Task item = Scan the entries below. Report each line where the string "waiting" occurs.

Saved data entries =
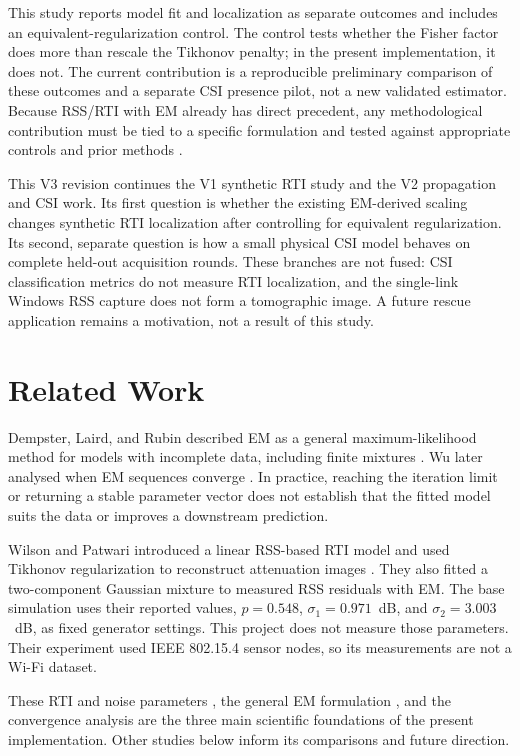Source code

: \documentclass[sensors,article,submit,oneauthor]{Definitions/mdpi}
\begin{document}
This study reports model fit and localization as separate outcomes and includes an equivalent-regularization control. The control tests whether the Fisher factor does more than rescale the Tikhonov penalty; in the present implementation, it does not. The current contribution is a reproducible preliminary comparison of these outcomes and a separate CSI presence pilot, not a new validated estimator. Because RSS/RTI with EM already has direct precedent, any methodological contribution must be tied to a specific formulation and tested against appropriate controls and prior methods \cite{Wilson2010,Kaltiokallio2021,Huang2020}.

This V3 revision continues the V1 synthetic RTI study and the V2 propagation and CSI work. Its first question is whether the existing EM-derived scaling changes synthetic RTI localization after controlling for equivalent regularization. Its second, separate question is how a small physical CSI model behaves on complete held-out acquisition rounds. These branches are not fused: CSI classification metrics do not measure RTI localization, and the single-link Windows RSS capture does not form a tomographic image. A future rescue application remains a motivation, not a result of this study.
\section{Related Work}

Dempster, Laird, and Rubin described EM as a general maximum-likelihood method for models with incomplete data, including finite mixtures \cite{Dempster1977}. Wu later analysed when EM sequences converge \cite{Wu1983}. In practice, reaching the iteration limit or returning a stable parameter vector does not establish that the fitted model suits the data or improves a downstream prediction.

Wilson and Patwari introduced a linear RSS-based RTI model and used Tikhonov regularization to reconstruct attenuation images \cite{Wilson2010}. They also fitted a two-component Gaussian mixture to measured RSS residuals with EM. The base simulation uses their reported values, $p=0.548$, $\sigma_1=0.971$~dB, and $\sigma_2=3.003$~dB, as fixed generator settings. This project does not measure those parameters. Their experiment used IEEE 802.15.4 sensor nodes, so its measurements are not a Wi-Fi dataset.

These RTI and noise parameters \cite{Wilson2010}, the general EM formulation \cite{Dempster1977}, and the convergence analysis \cite{Wu1983} are the three main scientific foundations of the present implementation. Other studies below inform its comparisons and future direction.
\end{document}
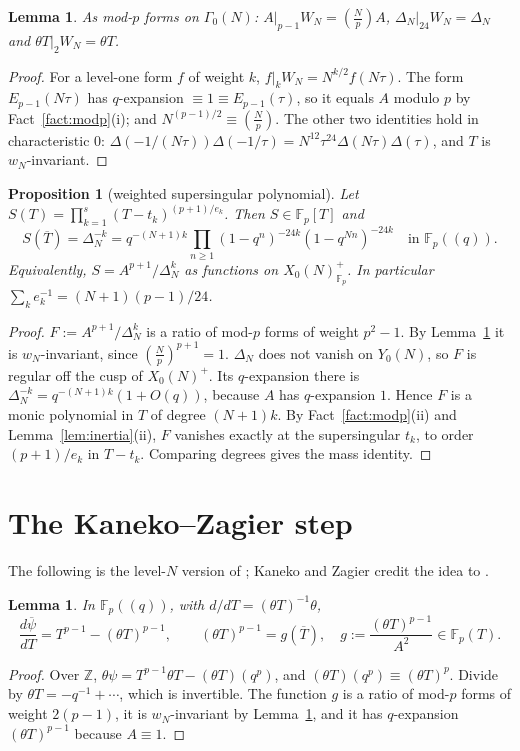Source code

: \documentclass[11pt,a4paper]{article}
\numberwithin{equation}{section}
\newtheorem{proposition}[theorem]{Proposition}
\newtheorem{lemma}[theorem]{Lemma}
\theoremstyle{definition}
\theoremstyle{remark}
\newcommand{\Fp}{\mathbb F_p}
\newcommand{\Z}{\mathbb Z}
\newcommand{\Lp}[1]{\left(\frac{#1}{p}\right)}
\begin{document}
\begin{lemma}\label{lem:AW}
As mod-$p$ forms on $\Gamma_0(N)$: $A|_{p-1}W_N=\Lp{N}A$, $\Delta_N|_{24}W_N=\Delta_N$ and
$\theta T|_2W_N=\theta T$.
\end{lemma}
\begin{proof}
For a level-one form $f$ of weight $k$, $f|_kW_N=N^{k/2}f(N\tau)$. The form $E_{p-1}(N\tau)$ has
$q$-expansion $\equiv1\equiv E_{p-1}(\tau)$, so it equals $A$ modulo $p$ by Fact~\ref{fact:modp}(i);
and $N^{(p-1)/2}\equiv\Lp N$. The other two identities hold in characteristic $0$:
$\Delta(-1/(N\tau))\Delta(-1/\tau)=N^{12}\tau^{24}\Delta(N\tau)\Delta(\tau)$, and $T$ is
$w_N$-invariant.
\end{proof}

\begin{proposition}[weighted supersingular polynomial]\label{prop:S}
Let $S(T)=\prod_{k=1}^s(T-t_k)^{(p+1)/e_k}$. Then $S\in\Fp[T]$ and
\[
S(\overline T)=\Delta_N^{-k}=q^{-(N+1)k}\prod_{n\ge1}(1-q^n)^{-24k}(1-q^{Nn})^{-24k}\quad\text{in }\Fp((q)).
\]
Equivalently, $S=A^{p+1}/\Delta_N^{k}$ as functions on $X_0(N)^+_{\Fp}$. In particular
$\sum_k e_k^{-1}=(N+1)(p-1)/24$.
\end{proposition}
\begin{proof}
$F:=A^{p+1}/\Delta_N^k$ is a ratio of mod-$p$ forms of weight $p^2-1$. By Lemma~\ref{lem:AW} it is
$w_N$-invariant, since $\Lp N^{p+1}=1$. $\Delta_N$ does not vanish on $Y_0(N)$, so $F$ is regular off the cusp of
$X_0(N)^+$. Its $q$-expansion there is $\Delta_N^{-k}=q^{-(N+1)k}(1+O(q))$, because $A$ has
$q$-expansion $1$. Hence $F$ is a monic polynomial in $T$ of degree $(N+1)k$. By
Fact~\ref{fact:modp}(ii) and Lemma~\ref{lem:inertia}(ii), $F$ vanishes exactly at the supersingular
$t_k$, to order $(p+1)/e_k$ in $T-t_k$. Comparing degrees gives the mass identity.
\end{proof}

\section{The Kaneko--Zagier step}\label{sec:kz}

The following is the level-$N$ version of \citet[\S10, (35)--(38)]{KZ98}; Kaneko and Zagier credit the
idea to \citet{Koike73}.

\begin{lemma}\label{lem:dpsi}
In $\Fp((q))$, with $d/dT=(\theta T)^{-1}\theta$,
\[
\frac{d\overline\psi}{dT}=T^{p-1}-(\theta T)^{p-1},\qquad (\theta T)^{p-1}=g(\overline T),\quad
g:=\frac{(\theta T)^{p-1}}{A^2}\in\Fp(T).
\]
\end{lemma}
\begin{proof}
Over $\Z$, $\theta\psi=T^{p-1}\theta T-(\theta T)(q^p)$, and $(\theta T)(q^p)\equiv(\theta T)^p$.
Divide by $\theta T=-q^{-1}+\cdots$, which is invertible. The function $g$ is a ratio of mod-$p$
forms of weight $2(p-1)$, it is $w_N$-invariant by Lemma~\ref{lem:AW}, and it has $q$-expansion
$(\theta T)^{p-1}$ because $A\equiv1$.
\end{proof}
\end{document}
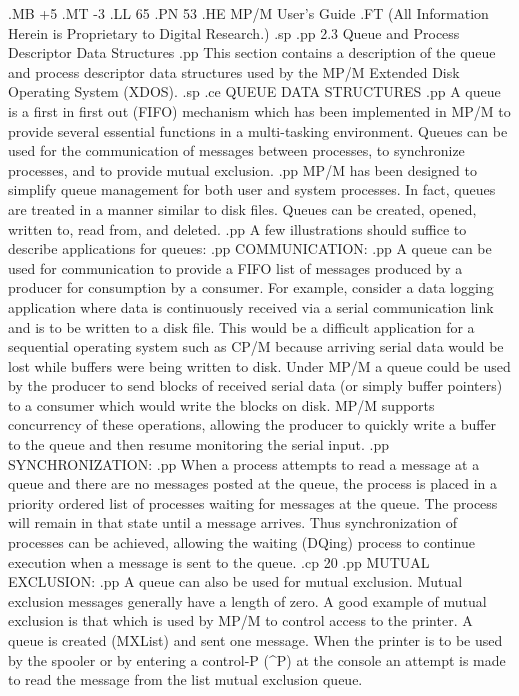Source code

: .MB +5
.MT -3
.LL 65
.PN 53
.HE MP/M User's Guide
.FT   (All Information Herein is Proprietary to Digital Research.)
.sp
.pp
2.3  Queue and Process Descriptor Data Structures
.pp
This section contains a description of the queue and process
descriptor data structures used by the MP/M Extended Disk Operating
System (XDOS).
.sp
.ce
QUEUE DATA STRUCTURES
.pp
A queue is a first in first out (FIFO) mechanism which has been
implemented in MP/M to provide several essential functions in a
multi-tasking environment.  Queues can be used for the communication
of messages between processes, to synchronize processes, and to provide
mutual exclusion.
.pp
MP/M has been designed to simplify queue management for both user
and system processes.  In fact, queues are treated in a manner
similar to disk files.  Queues can be created, opened, written to,
read from, and deleted.
.pp
A few illustrations should suffice to describe applications
for queues:
.pp
COMMUNICATION:
.pp
A queue can be used for communication to provide a FIFO list of
messages produced by a producer for consumption by a consumer.
For example, consider a data logging application where
data is continuously received via a serial communication link and is to
be written to a disk file.  This would be a difficult application
for a sequential operating system such as CP/M because arriving
serial data would be lost while buffers were being written to
disk.  Under MP/M a queue could be used by the producer to send
blocks of received serial data (or simply buffer pointers) to a consumer
which would write the blocks on disk.  MP/M supports concurrency of
these operations, allowing the producer to quickly write a buffer to
the queue and then resume monitoring the serial input.
.pp
SYNCHRONIZATION:
.pp
When a process attempts to read a message at a queue and there are
no messages posted at the queue, the process is placed in a priority
ordered list of processes waiting for messages at the queue.  The
process will remain in that state until a message arrives.  Thus
synchronization of processes can be achieved, allowing the waiting
(DQing) process to continue execution when a message is sent to
the queue.
.cp 20
.pp
MUTUAL EXCLUSION:
.pp
A queue can also be used for mutual exclusion.
Mutual exclusion messages generally have a length of zero.  A good
example of mutual exclusion is that which is used by MP/M to
control access to the printer.  A queue is created (MXList)
and sent one message.  When the printer is to be used by the spooler
or by entering a control-P (^P) at the console an attempt is
made to read the message from the list mutual exclusion queue.
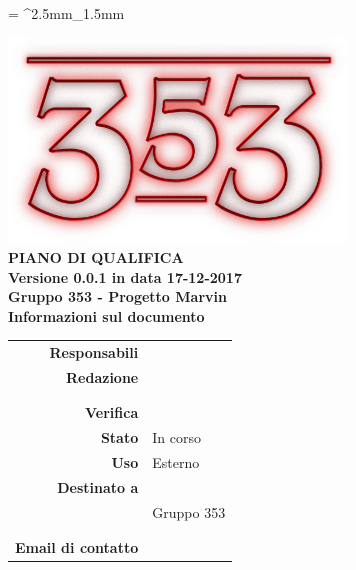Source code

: \documentclass[openany, a4paper, 12pt]{report}
\begin{document}
	
	\tabulinesep = ^2.5mm_1.5mm
	
	\begin{titlepage}
		\centering
		\vfill
		{
			\bfseries
			\vskip2cm
			\includegraphics[width=9cm]{../../common/images/logo.png} \\
			\vfill
			\Huge{PIANO DI QUALIFICA}\\
			\vfill
			\Large Versione 0.0.1 in data 17-12-2017\\
			\large Gruppo 353 - Progetto Marvin\\
			\vfill
			\normalsize Informazioni sul documento\\
			\begin{table}[htbp]
				\centering
				\renewcommand\arraystretch{1.2}
				\begin{tabular}{r|l}
					\hline
					\textbf{Responsabili}	& \Parwinder \\
					\textbf{Redazione} 		& \Elena \\
											& \Gianluca \\
											& \Valentina \\
					\textbf{Verifica} 		& \\	
					
					\textbf{Stato} 			& In corso\\
					\textbf{Uso}			& Esterno\\
					\textbf{Destinato a}   	& \Proponente\\
					& Gruppo 353\\
					& \Vardanega\\
					& \Cardin\\
					
					\textbf{Email di contatto}	& \mailleaf
				\end{tabular}
			\end{table}
			\vfill
		}    
	\end{titlepage}
	
	\tableofcontents
	\listoffigures
	\listoftables
	\newpage

	
	
	
	
	
	
	
	
	
	
\end{document}
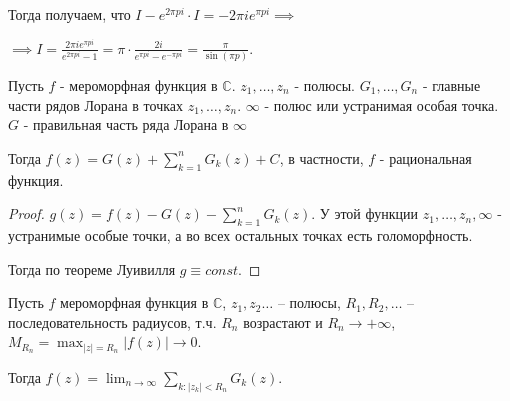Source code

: \begin{example}
\begin{enumerate}
        Тогда получаем, что $I - e^{2 \pi p i} \cdot I = -2 \pi i e^{\pi p i} \implies$

        $\implies I = \frac{2 \pi i e^{\pi p i}}{e^{2 \pi p i} - 1} = \pi \cdot \frac{2 i}{e^{\pi p i} -e^{-\pi p i}} = \frac{\pi}{\sin {(\pi p)}}$.
    \end{enumerate}
\end{example}

\begin{theorem}

    Пусть $f$ - мероморфная функция в $\mathbb{C}$. $z_1, \ldots, z_n$ - полюсы.
    $G_1, \ldots, G_n$ - главные части рядов Лорана в точках $z_1, \ldots, z_n$.
    $\infty$ - полюс или устранимая особая точка. $G$ - правильная часть
    ряда Лорана в $\infty$

    Тогда $f(z) = G(z) + \sum_{k = 1}^n G_k(z) + C$, в частности,
    $f$ - рациональная функция.
\end{theorem}

\begin{proof}
    $g(z) = f(z) - G(z) - \sum_{k = 1}^n G_k(z)$. У этой функции $z_1, \ldots, z_n, \infty$ -
    устранимые особые точки, а во всех остальных точках есть голоморфность.

    Тогда по теореме Луивилля $g \equiv const$.
\end{proof}

\begin{theorem}
    Пусть $f$ мероморфная функция в $\mathbb{C}$, $z_1, z_2 \ldots$ -- полюсы,
    $R_1, R_2, \ldots$ -- последовательность радиусов, т.ч. $R_n$ возрастают и $R_n \rightarrow +\infty$, $M_{R_n} = \max_{|z| = R_n} |f(z)| \rightarrow 0$.

    Тогда $f(z) = \lim_{n \to \infty} \sum_{k:|z_k| < R_n} G_k (z)$.
\end{theorem}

Written solution =
ordered list of processes waiting for messages at the queue.  The
synchronization of processes can be achieved, allowing the waiting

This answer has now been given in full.